The area was once known as Hoggen Green and named after the nunnery of Blessed Virgin Mary del Hogges constructed at this location in 1156 by Diarmaid mac Murchadha. The name "Hoggen" derives from the Old Norse word haugr meaning  mound, or barrow. The cemetery at College Green consisted of several burial mounds, which are thought to have contained the remains of some of the Norse kings of Dublin.

Between Church Lane and Suffolk Street, the Norse had their Thing, an assembly and meeting place, which was still to be seen in the 17th century. All along College Green, called  Hoggen Green by the English, lay their barrows. Hoggen gave its name to the convent of St Mary de Hogges, which stood roughly where the Bank of Ireland is now and was a major landowner in the area until the Reformation.

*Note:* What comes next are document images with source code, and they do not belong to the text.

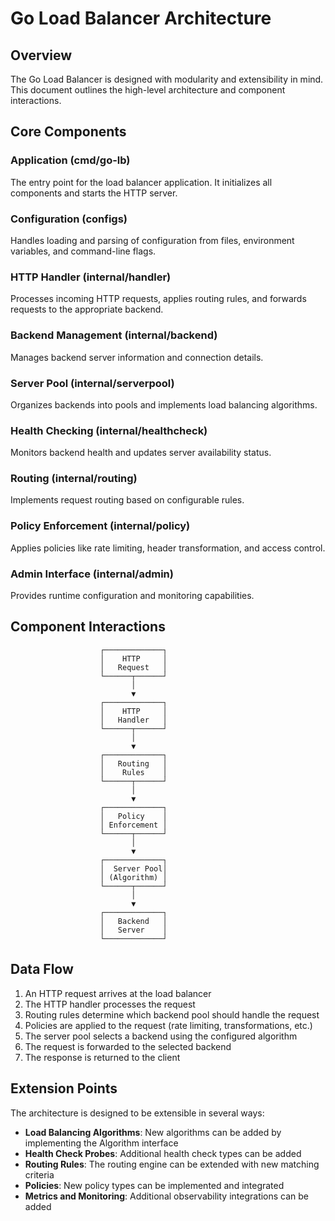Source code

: # Go Load Balancer Architecture

## Overview

The Go Load Balancer is designed with modularity and extensibility in mind. This document outlines the high-level architecture and component interactions.

## Core Components

### Application (cmd/go-lb)

The entry point for the load balancer application. It initializes all components and starts the HTTP server.

### Configuration (configs)

Handles loading and parsing of configuration from files, environment variables, and command-line flags.

### HTTP Handler (internal/handler)

Processes incoming HTTP requests, applies routing rules, and forwards requests to the appropriate backend.

### Backend Management (internal/backend)

Manages backend server information and connection details.

### Server Pool (internal/serverpool)

Organizes backends into pools and implements load balancing algorithms.

### Health Checking (internal/healthcheck)

Monitors backend health and updates server availability status.

### Routing (internal/routing)

Implements request routing based on configurable rules.

### Policy Enforcement (internal/policy)

Applies policies like rate limiting, header transformation, and access control.

### Admin Interface (internal/admin)

Provides runtime configuration and monitoring capabilities.

## Component Interactions

```
                    ┌─────────────┐
                    │    HTTP     │
                    │   Request   │
                    └──────┬──────┘
                           │
                           ▼
                    ┌─────────────┐
                    │    HTTP     │
                    │   Handler   │
                    └──────┬──────┘
                           │
                           ▼
                    ┌─────────────┐
                    │   Routing   │
                    │    Rules    │
                    └──────┬──────┘
                           │
                           ▼
                    ┌─────────────┐
                    │   Policy    │
                    │ Enforcement │
                    └──────┬──────┘
                           │
                           ▼
                    ┌─────────────┐
                    │  Server Pool│
                    │ (Algorithm) │
                    └──────┬──────┘
                           │
                           ▼
                    ┌─────────────┐
                    │   Backend   │
                    │   Server    │
                    └─────────────┘
```

## Data Flow

1. An HTTP request arrives at the load balancer
2. The HTTP handler processes the request
3. Routing rules determine which backend pool should handle the request
4. Policies are applied to the request (rate limiting, transformations, etc.)
5. The server pool selects a backend using the configured algorithm
6. The request is forwarded to the selected backend
7. The response is returned to the client

## Extension Points

The architecture is designed to be extensible in several ways:

- **Load Balancing Algorithms**: New algorithms can be added by implementing the Algorithm interface
- **Health Check Probes**: Additional health check types can be added
- **Routing Rules**: The routing engine can be extended with new matching criteria
- **Policies**: New policy types can be implemented and integrated
- **Metrics and Monitoring**: Additional observability integrations can be added
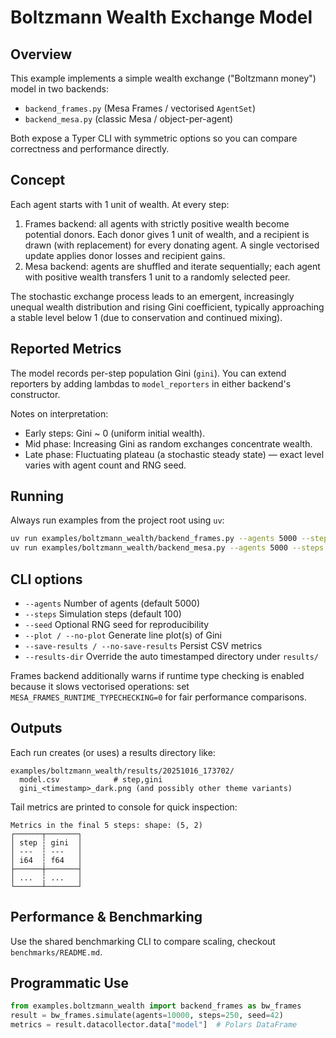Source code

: # Boltzmann Wealth Exchange Model

## Overview

This example implements a simple wealth exchange ("Boltzmann money") model in two
backends:

- `backend_frames.py` (Mesa Frames / vectorised `AgentSet`)
- `backend_mesa.py` (classic Mesa / object-per-agent)

Both expose a Typer CLI with symmetric options so you can compare correctness
and performance directly.

## Concept

Each agent starts with 1 unit of wealth. At every step:

1. Frames backend: all agents with strictly positive wealth become potential donors.
   Each donor gives 1 unit of wealth, and a recipient is drawn (with replacement)
   for every donating agent. A single vectorised update applies donor losses and
   recipient gains.
2. Mesa backend: agents are shuffled and iterate sequentially; each agent with
   positive wealth transfers 1 unit to a randomly selected peer.

The stochastic exchange process leads to an emergent, increasingly unequal
wealth distribution and rising Gini coefficient, typically approaching a stable
level below 1 (due to conservation and continued mixing).

## Reported Metrics

The model records per-step population Gini (`gini`). You can extend reporters by
adding lambdas to `model_reporters` in either backend's constructor.

Notes on interpretation:

- Early steps: Gini ~ 0 (uniform initial wealth).
- Mid phase: Increasing Gini as random exchanges concentrate wealth.
- Late phase: Fluctuating plateau (a stochastic steady state) — exact level
  varies with agent count and RNG seed.

## Running

Always run examples from the project root using `uv`:

```bash
uv run examples/boltzmann_wealth/backend_frames.py --agents 5000 --steps 200 --seed 123 --plot --save-results
uv run examples/boltzmann_wealth/backend_mesa.py --agents 5000 --steps 200 --seed 123 --plot --save-results
```

## CLI options

- `--agents` Number of agents (default 5000)
- `--steps` Simulation steps (default 100)
- `--seed` Optional RNG seed for reproducibility
- `--plot / --no-plot` Generate line plot(s) of Gini
- `--save-results / --no-save-results` Persist CSV metrics
- `--results-dir` Override the auto timestamped directory under `results/`

Frames backend additionally warns if runtime type checking is enabled because it
slows vectorised operations: set `MESA_FRAMES_RUNTIME_TYPECHECKING=0` for fair
performance comparisons.

## Outputs

Each run creates (or uses) a results directory like:

```text
examples/boltzmann_wealth/results/20251016_173702/
  model.csv            # step,gini
  gini_<timestamp>_dark.png (and possibly other theme variants)
```

Tail metrics are printed to console for quick inspection:

```text
Metrics in the final 5 steps: shape: (5, 2)
┌──────┬───────┐
│ step ┆ gini  │
│ ---  ┆ ---   │
│ i64  ┆ f64   │
├──────┼───────┤
│ ...  ┆ ...   │
└──────┴───────┘
```

## Performance & Benchmarking

Use the shared benchmarking CLI to compare scaling, checkout `benchmarks/README.md`.

## Programmatic Use

```python
from examples.boltzmann_wealth import backend_frames as bw_frames
result = bw_frames.simulate(agents=10000, steps=250, seed=42)
metrics = result.datacollector.data["model"]  # Polars DataFrame
```
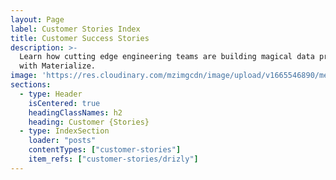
 ```yaml
---
layout: Page
label: Customer Stories Index
title: Customer Success Stories
description: >-
  Learn how cutting edge engineering teams are building magical data products
  with Materialize.
image: 'https://res.cloudinary.com/mzimgcdn/image/upload/v1665546890/meta-home.webp'
sections:
  - type: Header
    isCentered: true
    headingClassNames: h2
    heading: Customer {Stories}
  - type: IndexSection
    loader: "posts"
    contentTypes: ["customer-stories"]
    item_refs: ["customer-stories/drizly"]
---
```

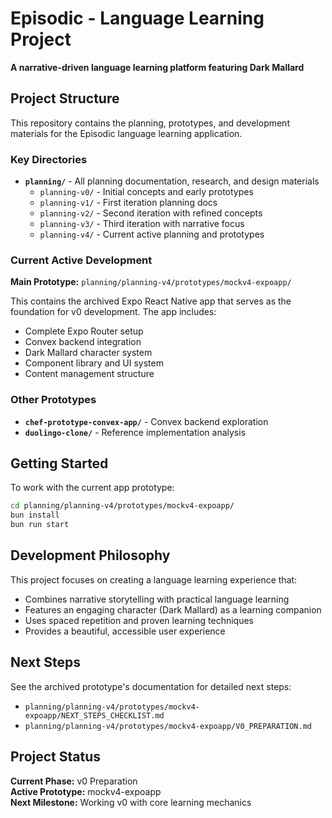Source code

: # Episodic - Language Learning Project

**A narrative-driven language learning platform featuring Dark Mallard**

## Project Structure

This repository contains the planning, prototypes, and development materials for the Episodic language learning application.

### Key Directories

- **`planning/`** - All planning documentation, research, and design materials
  - `planning-v0/` - Initial concepts and early prototypes
  - `planning-v1/` - First iteration planning docs
  - `planning-v2/` - Second iteration with refined concepts
  - `planning-v3/` - Third iteration with narrative focus
  - `planning-v4/` - Current active planning and prototypes

### Current Active Development

**Main Prototype:** `planning/planning-v4/prototypes/mockv4-expoapp/`

This contains the archived Expo React Native app that serves as the foundation for v0 development. The app includes:

- Complete Expo Router setup
- Convex backend integration
- Dark Mallard character system
- Component library and UI system
- Content management structure

### Other Prototypes

- **`chef-prototype-convex-app/`** - Convex backend exploration
- **`duolingo-clone/`** - Reference implementation analysis

## Getting Started

To work with the current app prototype:

```bash
cd planning/planning-v4/prototypes/mockv4-expoapp/
bun install
bun run start
```

## Development Philosophy

This project focuses on creating a language learning experience that:

- Combines narrative storytelling with practical language learning
- Features an engaging character (Dark Mallard) as a learning companion
- Uses spaced repetition and proven learning techniques
- Provides a beautiful, accessible user experience

## Next Steps

See the archived prototype's documentation for detailed next steps:

- `planning/planning-v4/prototypes/mockv4-expoapp/NEXT_STEPS_CHECKLIST.md`
- `planning/planning-v4/prototypes/mockv4-expoapp/V0_PREPARATION.md`

## Project Status

**Current Phase:** v0 Preparation  
**Active Prototype:** mockv4-expoapp  
**Next Milestone:** Working v0 with core learning mechanics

Originally laid out as a triangular green, it is now a rough trapezoid. The site has been historically used in celebration, with newly appointed Viceroys of Ireland being welcomed on the street.

Trinity College was founded on the street's east side in 1592. The west front's facade was designed by Theodore Jacobsen and added in 1751. Several public monuments stand in College Green, including a 19th-century statue facing the college of old Irish Parliament member Henry Grattan, designed by John Henry Foley.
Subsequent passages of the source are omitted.